Content starts
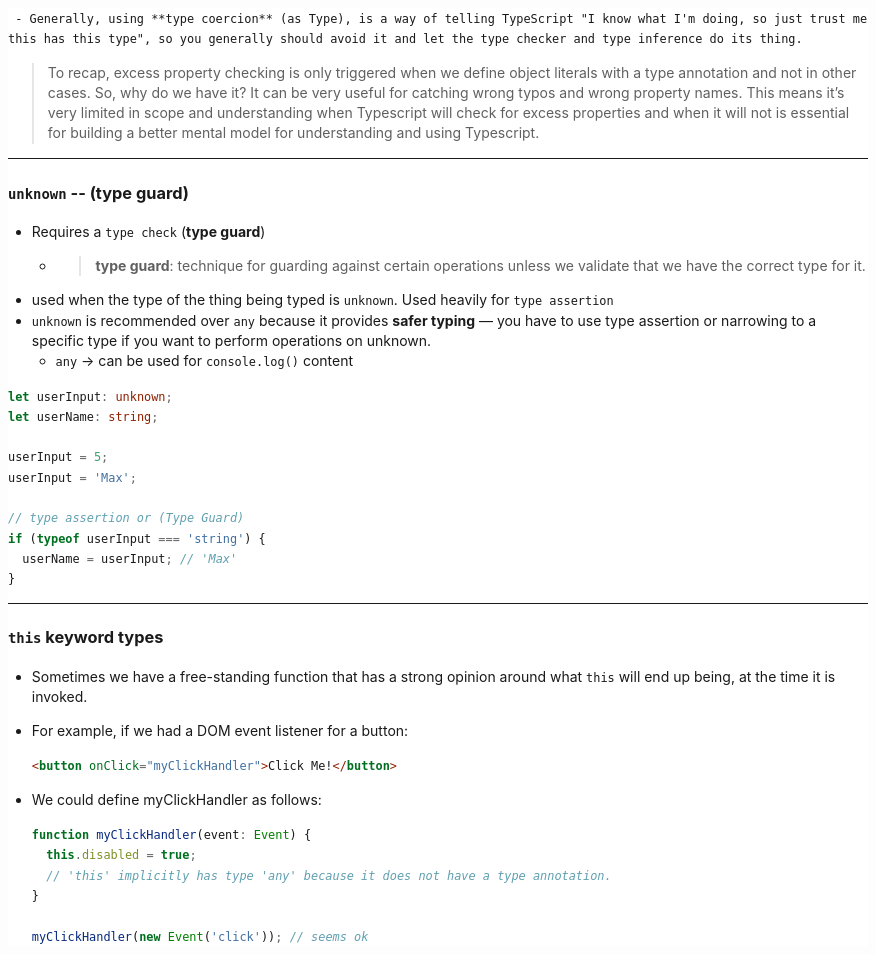      - Generally, using **type coercion** (as Type), is a way of telling TypeScript "I know what I'm doing, so just trust me this has this type", so you generally should avoid it and let the type checker and type inference do its thing.

> To recap, excess property checking is only triggered when we define object literals with a type annotation and not in other cases. So, why do we have it? It can be very useful for catching wrong typos and wrong property names. This means it’s very limited in scope and understanding when Typescript will check for excess properties and when it will not is essential for building a better mental model for understanding and using Typescript.

---

### `unknown` -- (type guard)

- Requires a `type check` (**type guard**)
  - > **type guard**: technique for guarding against certain operations unless we validate that we have the correct type for it.
- used when the type of the thing being typed is `unknown`. Used heavily for `type assertion`
- `unknown` is recommended over `any` because it provides **safer typing** — you have to use type assertion or narrowing to a specific type if you want to perform operations on unknown.
  - `any` -> can be used for `console.log()` content

```ts
let userInput: unknown;
let userName: string;

userInput = 5;
userInput = 'Max';

// type assertion or (Type Guard)
if (typeof userInput === 'string') {
  userName = userInput; // 'Max'
}
```

---

### `this` keyword types

- Sometimes we have a free-standing function that has a strong opinion around what `this` will end up being, at the time it is invoked.
- For example, if we had a DOM event listener for a button:

  ```html
  <button onClick="myClickHandler">Click Me!</button>
  ```

- We could define myClickHandler as follows:

  ```ts
  function myClickHandler(event: Event) {
    this.disabled = true;
    // 'this' implicitly has type 'any' because it does not have a type annotation.
  }

  myClickHandler(new Event('click')); // seems ok
  ```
Content ends
[AIM OF THE TASK]
Once you have counted the lines above that hold the word "myClickHandler", report only that total.

[ANSWER TO THE PROBLEM]
4